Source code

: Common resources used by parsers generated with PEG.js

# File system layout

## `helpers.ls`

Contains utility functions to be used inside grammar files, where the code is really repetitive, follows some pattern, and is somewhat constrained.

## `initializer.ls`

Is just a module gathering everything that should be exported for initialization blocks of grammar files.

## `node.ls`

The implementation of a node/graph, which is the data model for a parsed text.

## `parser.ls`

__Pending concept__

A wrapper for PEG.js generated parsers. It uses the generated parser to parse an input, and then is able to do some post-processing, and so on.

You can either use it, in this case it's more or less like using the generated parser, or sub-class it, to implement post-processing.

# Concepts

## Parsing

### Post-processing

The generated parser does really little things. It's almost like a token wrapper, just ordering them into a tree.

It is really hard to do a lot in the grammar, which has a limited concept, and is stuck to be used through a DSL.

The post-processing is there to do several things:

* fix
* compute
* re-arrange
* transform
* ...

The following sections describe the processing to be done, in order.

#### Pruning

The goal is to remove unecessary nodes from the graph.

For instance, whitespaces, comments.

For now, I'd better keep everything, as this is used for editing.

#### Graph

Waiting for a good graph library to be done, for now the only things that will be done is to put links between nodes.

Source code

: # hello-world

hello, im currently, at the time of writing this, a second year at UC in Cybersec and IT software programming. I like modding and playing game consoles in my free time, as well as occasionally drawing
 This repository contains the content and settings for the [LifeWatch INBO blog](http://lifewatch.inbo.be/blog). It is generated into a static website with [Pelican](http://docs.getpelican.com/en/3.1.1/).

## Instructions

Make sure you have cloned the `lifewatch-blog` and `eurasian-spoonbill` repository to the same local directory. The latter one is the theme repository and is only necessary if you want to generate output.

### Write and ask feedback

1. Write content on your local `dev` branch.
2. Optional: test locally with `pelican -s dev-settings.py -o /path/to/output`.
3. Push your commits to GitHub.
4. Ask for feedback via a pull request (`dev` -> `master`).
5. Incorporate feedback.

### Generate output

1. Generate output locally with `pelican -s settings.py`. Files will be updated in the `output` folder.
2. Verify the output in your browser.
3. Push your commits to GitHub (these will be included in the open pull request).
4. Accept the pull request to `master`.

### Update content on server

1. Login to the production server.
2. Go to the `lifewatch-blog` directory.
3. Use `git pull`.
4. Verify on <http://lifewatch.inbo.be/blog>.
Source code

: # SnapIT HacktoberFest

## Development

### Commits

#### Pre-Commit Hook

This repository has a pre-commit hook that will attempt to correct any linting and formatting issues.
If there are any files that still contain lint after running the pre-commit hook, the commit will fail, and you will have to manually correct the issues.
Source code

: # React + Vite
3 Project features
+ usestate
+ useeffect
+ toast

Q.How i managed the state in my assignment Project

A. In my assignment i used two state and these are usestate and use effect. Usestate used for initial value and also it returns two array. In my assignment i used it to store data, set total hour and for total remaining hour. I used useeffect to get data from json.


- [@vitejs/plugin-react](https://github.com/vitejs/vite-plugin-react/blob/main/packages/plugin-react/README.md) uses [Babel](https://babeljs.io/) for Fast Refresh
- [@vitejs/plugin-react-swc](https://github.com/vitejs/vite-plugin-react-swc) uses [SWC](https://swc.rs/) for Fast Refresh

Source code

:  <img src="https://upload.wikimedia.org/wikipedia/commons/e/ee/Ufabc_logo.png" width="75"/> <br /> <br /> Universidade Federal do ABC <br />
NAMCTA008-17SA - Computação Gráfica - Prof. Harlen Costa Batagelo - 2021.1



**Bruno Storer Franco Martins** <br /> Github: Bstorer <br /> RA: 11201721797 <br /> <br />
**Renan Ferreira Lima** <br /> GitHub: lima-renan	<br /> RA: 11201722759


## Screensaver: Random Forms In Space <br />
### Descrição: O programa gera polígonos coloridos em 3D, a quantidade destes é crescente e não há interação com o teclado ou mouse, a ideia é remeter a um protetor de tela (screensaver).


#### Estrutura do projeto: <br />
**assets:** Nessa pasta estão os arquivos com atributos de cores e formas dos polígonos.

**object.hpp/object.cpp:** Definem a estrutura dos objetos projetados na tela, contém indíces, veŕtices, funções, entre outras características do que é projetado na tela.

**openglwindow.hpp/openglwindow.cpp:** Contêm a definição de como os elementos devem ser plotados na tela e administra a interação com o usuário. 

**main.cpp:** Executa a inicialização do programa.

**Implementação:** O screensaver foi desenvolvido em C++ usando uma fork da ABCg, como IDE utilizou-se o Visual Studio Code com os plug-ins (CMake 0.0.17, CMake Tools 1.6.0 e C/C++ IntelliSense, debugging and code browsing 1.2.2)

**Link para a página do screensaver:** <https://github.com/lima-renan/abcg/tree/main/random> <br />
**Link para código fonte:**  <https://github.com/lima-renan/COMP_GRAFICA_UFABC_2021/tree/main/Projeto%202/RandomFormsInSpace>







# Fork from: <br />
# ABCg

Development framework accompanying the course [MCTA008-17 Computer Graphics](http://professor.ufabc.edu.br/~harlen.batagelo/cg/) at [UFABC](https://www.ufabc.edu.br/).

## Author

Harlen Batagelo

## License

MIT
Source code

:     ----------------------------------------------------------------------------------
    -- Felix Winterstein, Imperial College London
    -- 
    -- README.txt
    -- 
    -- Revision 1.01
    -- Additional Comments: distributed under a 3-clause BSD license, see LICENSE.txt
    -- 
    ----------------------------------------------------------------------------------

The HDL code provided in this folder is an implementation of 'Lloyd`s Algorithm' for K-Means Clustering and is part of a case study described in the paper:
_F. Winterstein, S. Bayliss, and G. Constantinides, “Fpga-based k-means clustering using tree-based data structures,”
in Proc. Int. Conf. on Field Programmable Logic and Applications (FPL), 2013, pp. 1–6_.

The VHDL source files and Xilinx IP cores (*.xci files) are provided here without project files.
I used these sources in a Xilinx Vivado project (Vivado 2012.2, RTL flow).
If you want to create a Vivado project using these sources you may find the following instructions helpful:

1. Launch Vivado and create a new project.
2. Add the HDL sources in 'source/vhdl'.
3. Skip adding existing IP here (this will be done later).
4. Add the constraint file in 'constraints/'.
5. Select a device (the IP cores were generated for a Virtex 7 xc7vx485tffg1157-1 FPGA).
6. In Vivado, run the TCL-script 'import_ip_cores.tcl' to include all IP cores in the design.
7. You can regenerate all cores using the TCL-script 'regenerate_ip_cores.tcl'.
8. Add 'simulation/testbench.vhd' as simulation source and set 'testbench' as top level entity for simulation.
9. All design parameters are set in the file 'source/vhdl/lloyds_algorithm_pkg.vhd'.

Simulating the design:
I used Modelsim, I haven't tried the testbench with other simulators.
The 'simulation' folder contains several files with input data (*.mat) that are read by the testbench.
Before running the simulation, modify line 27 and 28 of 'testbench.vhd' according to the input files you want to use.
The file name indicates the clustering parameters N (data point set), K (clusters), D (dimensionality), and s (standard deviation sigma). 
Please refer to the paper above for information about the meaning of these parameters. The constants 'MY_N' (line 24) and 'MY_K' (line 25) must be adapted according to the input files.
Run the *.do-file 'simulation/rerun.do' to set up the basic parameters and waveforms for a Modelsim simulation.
◇ ◇ ◇
Task to complete =
Every piece of the data is to be set down again exactly.

Finished task =
Source code

: Common resources used by parsers generated with PEG.js

# File system layout

## `helpers.ls`

Contains utility functions to be used inside grammar files, where the code is really repetitive, follows some pattern, and is somewhat constrained.

## `initializer.ls`

Is just a module gathering everything that should be exported for initialization blocks of grammar files.

## `node.ls`

The implementation of a node/graph, which is the data model for a parsed text.

## `parser.ls`

__Pending concept__

A wrapper for PEG.js generated parsers. It uses the generated parser to parse an input, and then is able to do some post-processing, and so on.

You can either use it, in this case it's more or less like using the generated parser, or sub-class it, to implement post-processing.

# Concepts

## Parsing

### Post-processing

The generated parser does really little things. It's almost like a token wrapper, just ordering them into a tree.

It is really hard to do a lot in the grammar, which has a limited concept, and is stuck to be used through a DSL.

The post-processing is there to do several things:

* fix
* compute
* re-arrange
* transform
* ...

The following sections describe the processing to be done, in order.

#### Pruning

The goal is to remove unecessary nodes from the graph.

For instance, whitespaces, comments.

For now, I'd better keep everything, as this is used for editing.

#### Graph

Waiting for a good graph library to be done, for now the only things that will be done is to put links between nodes.

Source code

: # hello-world

hello, im currently, at the time of writing this, a second year at UC in Cybersec and IT software programming. I like modding and playing game consoles in my free time, as well as occasionally drawing
 This repository contains the content and settings for the [LifeWatch INBO blog](http://lifewatch.inbo.be/blog). It is generated into a static website with [Pelican](http://docs.getpelican.com/en/3.1.1/).

## Instructions

Make sure you have cloned the `lifewatch-blog` and `eurasian-spoonbill` repository to the same local directory. The latter one is the theme repository and is only necessary if you want to generate output.

### Write and ask feedback

1. Write content on your local `dev` branch.
2. Optional: test locally with `pelican -s dev-settings.py -o /path/to/output`.
3. Push your commits to GitHub.
4. Ask for feedback via a pull request (`dev` -> `master`).
5. Incorporate feedback.

### Generate output

1. Generate output locally with `pelican -s settings.py`. Files will be updated in the `output` folder.
2. Verify the output in your browser.
3. Push your commits to GitHub (these will be included in the open pull request).
4. Accept the pull request to `master`.

### Update content on server

1. Login to the production server.
2. Go to the `lifewatch-blog` directory.
3. Use `git pull`.
4. Verify on <http://lifewatch.inbo.be/blog>.
Source code

: # SnapIT HacktoberFest

## Development

### Commits

#### Pre-Commit Hook

This repository has a pre-commit hook that will attempt to correct any linting and formatting issues.
If there are any files that still contain lint after running the pre-commit hook, the commit will fail, and you will have to manually correct the issues.
Source code

: # React + Vite
3 Project features
+ usestate
+ useeffect
+ toast

Q.How i managed the state in my assignment Project

A. In my assignment i used two state and these are usestate and use effect. Usestate used for initial value and also it returns two array. In my assignment i used it to store data, set total hour and for total remaining hour. I used useeffect to get data from json.


- [@vitejs/plugin-react](https://github.com/vitejs/vite-plugin-react/blob/main/packages/plugin-react/README.md) uses [Babel](https://babeljs.io/) for Fast Refresh
- [@vitejs/plugin-react-swc](https://github.com/vitejs/vite-plugin-react-swc) uses [SWC](https://swc.rs/) for Fast Refresh

Source code

:  <img src="https://upload.wikimedia.org/wikipedia/commons/e/ee/Ufabc_logo.png" width="75"/> <br /> <br /> Universidade Federal do ABC <br />
NAMCTA008-17SA - Computação Gráfica - Prof. Harlen Costa Batagelo - 2021.1



**Bruno Storer Franco Martins** <br /> Github: Bstorer <br /> RA: 11201721797 <br /> <br />
**Renan Ferreira Lima** <br /> GitHub: lima-renan	<br /> RA: 11201722759


## Screensaver: Random Forms In Space <br />
### Descrição: O programa gera polígonos coloridos em 3D, a quantidade destes é crescente e não há interação com o teclado ou mouse, a ideia é remeter a um protetor de tela (screensaver).


#### Estrutura do projeto: <br />
**assets:** Nessa pasta estão os arquivos com atributos de cores e formas dos polígonos.

**object.hpp/object.cpp:** Definem a estrutura dos objetos projetados na tela, contém indíces, veŕtices, funções, entre outras características do que é projetado na tela.

**openglwindow.hpp/openglwindow.cpp:** Contêm a definição de como os elementos devem ser plotados na tela e administra a interação com o usuário. 

**main.cpp:** Executa a inicialização do programa.

**Implementação:** O screensaver foi desenvolvido em C++ usando uma fork da ABCg, como IDE utilizou-se o Visual Studio Code com os plug-ins (CMake 0.0.17, CMake Tools 1.6.0 e C/C++ IntelliSense, debugging and code browsing 1.2.2)

**Link para a página do screensaver:** <https://github.com/lima-renan/abcg/tree/main/random> <br />
**Link para código fonte:**  <https://github.com/lima-renan/COMP_GRAFICA_UFABC_2021/tree/main/Projeto%202/RandomFormsInSpace>







# Fork from: <br />
# ABCg

Development framework accompanying the course [MCTA008-17 Computer Graphics](http://professor.ufabc.edu.br/~harlen.batagelo/cg/) at [UFABC](https://www.ufabc.edu.br/).

## Author

Harlen Batagelo

## License

MIT
Source code

:     ----------------------------------------------------------------------------------
    -- Felix Winterstein, Imperial College London
    -- 
    -- README.txt
    -- 
    -- Revision 1.01
    -- Additional Comments: distributed under a 3-clause BSD license, see LICENSE.txt
    -- 
    ----------------------------------------------------------------------------------

The HDL code provided in this folder is an implementation of 'Lloyd`s Algorithm' for K-Means Clustering and is part of a case study described in the paper:
_F. Winterstein, S. Bayliss, and G. Constantinides, “Fpga-based k-means clustering using tree-based data structures,”
in Proc. Int. Conf. on Field Programmable Logic and Applications (FPL), 2013, pp. 1–6_.

The VHDL source files and Xilinx IP cores (*.xci files) are provided here without project files.
I used these sources in a Xilinx Vivado project (Vivado 2012.2, RTL flow).
If you want to create a Vivado project using these sources you may find the following instructions helpful:

1. Launch Vivado and create a new project.
2. Add the HDL sources in 'source/vhdl'.
3. Skip adding existing IP here (this will be done later).
4. Add the constraint file in 'constraints/'.
5. Select a device (the IP cores were generated for a Virtex 7 xc7vx485tffg1157-1 FPGA).
6. In Vivado, run the TCL-script 'import_ip_cores.tcl' to include all IP cores in the design.
7. You can regenerate all cores using the TCL-script 'regenerate_ip_cores.tcl'.
8. Add 'simulation/testbench.vhd' as simulation source and set 'testbench' as top level entity for simulation.
9. All design parameters are set in the file 'source/vhdl/lloyds_algorithm_pkg.vhd'.

Simulating the design:
I used Modelsim, I haven't tried the testbench with other simulators.
The 'simulation' folder contains several files with input data (*.mat) that are read by the testbench.
Before running the simulation, modify line 27 and 28 of 'testbench.vhd' according to the input files you want to use.
The file name indicates the clustering parameters N (data point set), K (clusters), D (dimensionality), and s (standard deviation sigma). 
Please refer to the paper above for information about the meaning of these parameters. The constants 'MY_N' (line 24) and 'MY_K' (line 25) must be adapted according to the input files.
Run the *.do-file 'simulation/rerun.do' to set up the basic parameters and waveforms for a Modelsim simulation.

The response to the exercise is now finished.